Whilst you are out with friends, be with those friends fully. Don’t be distracted on your phone or thinking about other things. Properly listen to them, engage with them, ask them questions, enquire after them. You’ll find you have a much better time.
If you find yourself having to queue up for something, don’t stress out and get impatient, use it as an opportunity to practice being mindful. You can turn it into a positive and see it as an opportunity to practice. Become aware of your breath. Tune everything else out. Take a bit of quiet time in a busy day to just be in a queue.
Often when we run, especially if we are not huge running fans but are doing it to keep fit, we can try to distract ourselves from the fact that we are running. Try practicing mindful running. Be aware of how each step feels. Focus on your breathing and how your lungs feel as you run. Empty your mind of other thoughts. Just focus on your run. Be present about where you are running. Take in your surroundings. Notice everything about the run.
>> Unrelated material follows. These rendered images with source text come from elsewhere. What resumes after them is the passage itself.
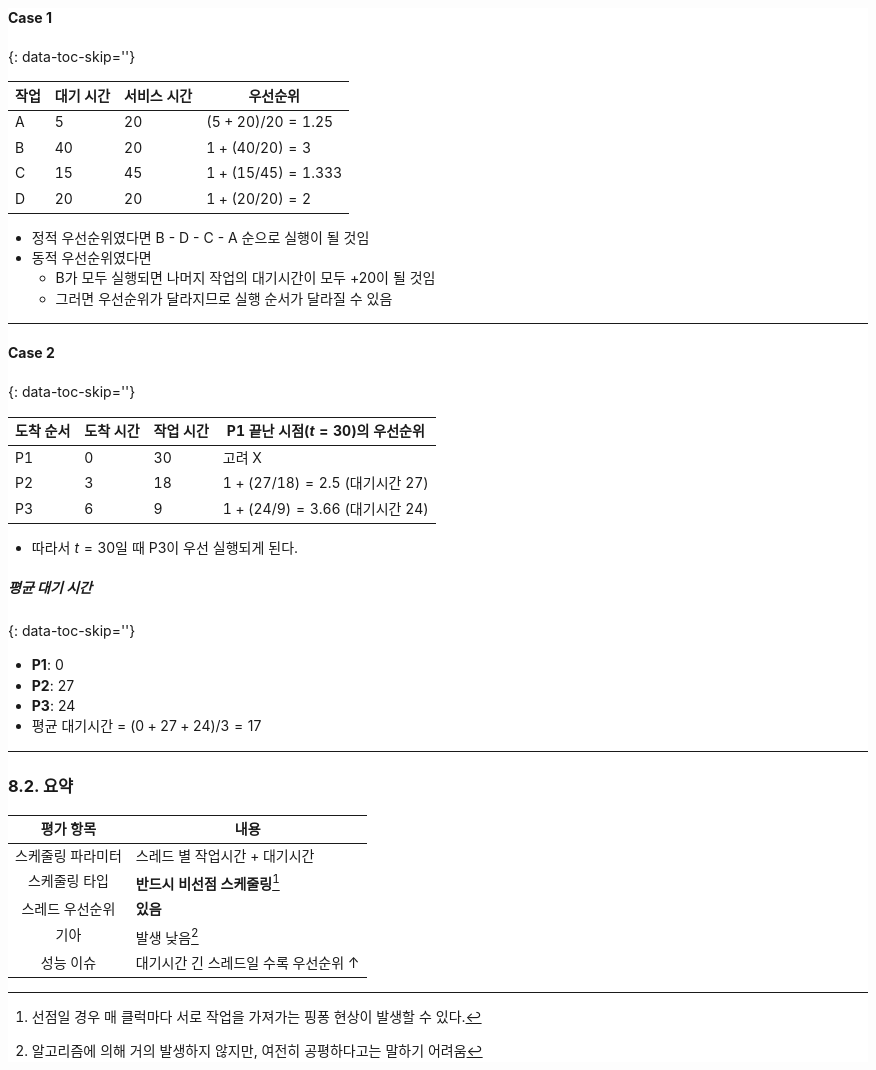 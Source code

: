 
#### **Case 1**
{: data-toc-skip=''}

| 작업 | 대기 시간 | 서비스 시간 | 우선순위              |
| ---- | --------- | ----------- | --------------------- |
| A    | 5         | 20          | $(5 + 20)/20 = 1.25$  |
| B    | 40        | 20          | $1 + (40/20) = 3$     |
| C    | 15        | 45          | $1 + (15/45) = 1.333$ |
| D    | 20        | 20          | $1 + (20/20) = 2$     |

- 정적 우선순위였다면 B - D - C - A 순으로 실행이 될 것임
- 동적 우선순위였다면
  - B가 모두 실행되면 나머지 작업의 대기시간이 모두 +20이 될 것임
  - 그러면 우선순위가 달라지므로 실행 순서가 달라질 수 있음

---


#### **Case 2**
{: data-toc-skip=''}

| 도착 순서 | 도착 시간 | 작업 시간 | P1 끝난 시점($t=30$)의 우선순위           |
| --------- | --------- | --------- | --------------------------------- |
| P1        | 0         | 30        | 고려 X                            |
| P2        | 3         | 18        | $1 + (27/18) = 2.5$ (대기시간 27) |
| P3        | 6         | 9         | $1 + (24/9) = 3.66$ (대기시간 24) |

- 따라서 $t=30$일 때 P3이 우선 실행되게 된다.


##### **평균 대기 시간**
{: data-toc-skip=''}

- **P1**: $0$
- **P2**: $27$
- **P3**: $24$
- 평균 대기시간 = $(0 + 27 + 24)/3 = 17$

---

### 8.2. 요약

|     평가 항목     | 내용                                  |
| :---------------: | ------------------------------------- |
| 스케줄링 파라미터 | 스레드 별 작업시간 + 대기시간         |
|   스케줄링 타입   | **반드시 비선점 스케줄링**[^HRN-type] |
|  스레드 우선순위  | **있음**                              |
|       기아        | 발생 낮음[^HRN-starve]                |
|     성능 이슈     | 대기시간 긴 스레드일 수록 우선순위 ↑  |


[^FCFS-starve]: 단 한 스레드가 오류로 인해 무한 루프가 발생(실행시간 → $\inf$)하면 뒤 스레드의 기아 발생
[^convoy]: 긴 스레드가 CPU 오래 사용 시, 늦게 도착한 스레드는 오래 대기
[^SJF-type]: **하지만 선점도 가능**한데, 이 경우는 **SRTF(Shortest Remaining Time First)** 알고리즘이 된다.
[^SJF-starve]: 지속적으로 짧은 스레드 도착 시, 긴 스레드는 언제 실행 기회 얻을 지 예측 불가능하다.
[^SRTF-starve]: SJF와 마찬가지로 짧은 스레드가 계속 들어오면 기아 발생이 가능함
[^RR-starve]: 스레드 우선순위가 없고, 타임 슬라이스가 정해져 있으므로 일정 시간 후에 스레드는 반드시 실행된다.
[^HRN-type]: 선점일 경우 매 클럭마다 서로 작업을 가져가는 핑퐁 현상이 발생할 수 있다.
[^HRN-starve]: 알고리즘에 의해 거의 발생하지 않지만, 여전히 공평하다고는 말하기 어려움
I’m not suggesting that there’s no benefit in dedicated mindfulness sessions. Sometimes when I feel a bit stressed, and have lots of thoughts cluttering up my mind, it really helps me to allocate some time to sit and be mindful. What I realized, however, is that regular meditation sessions are not the only option. If you start to incorporate mindfulness into everyday tasks, it’s much easier to make it part of your daily routine.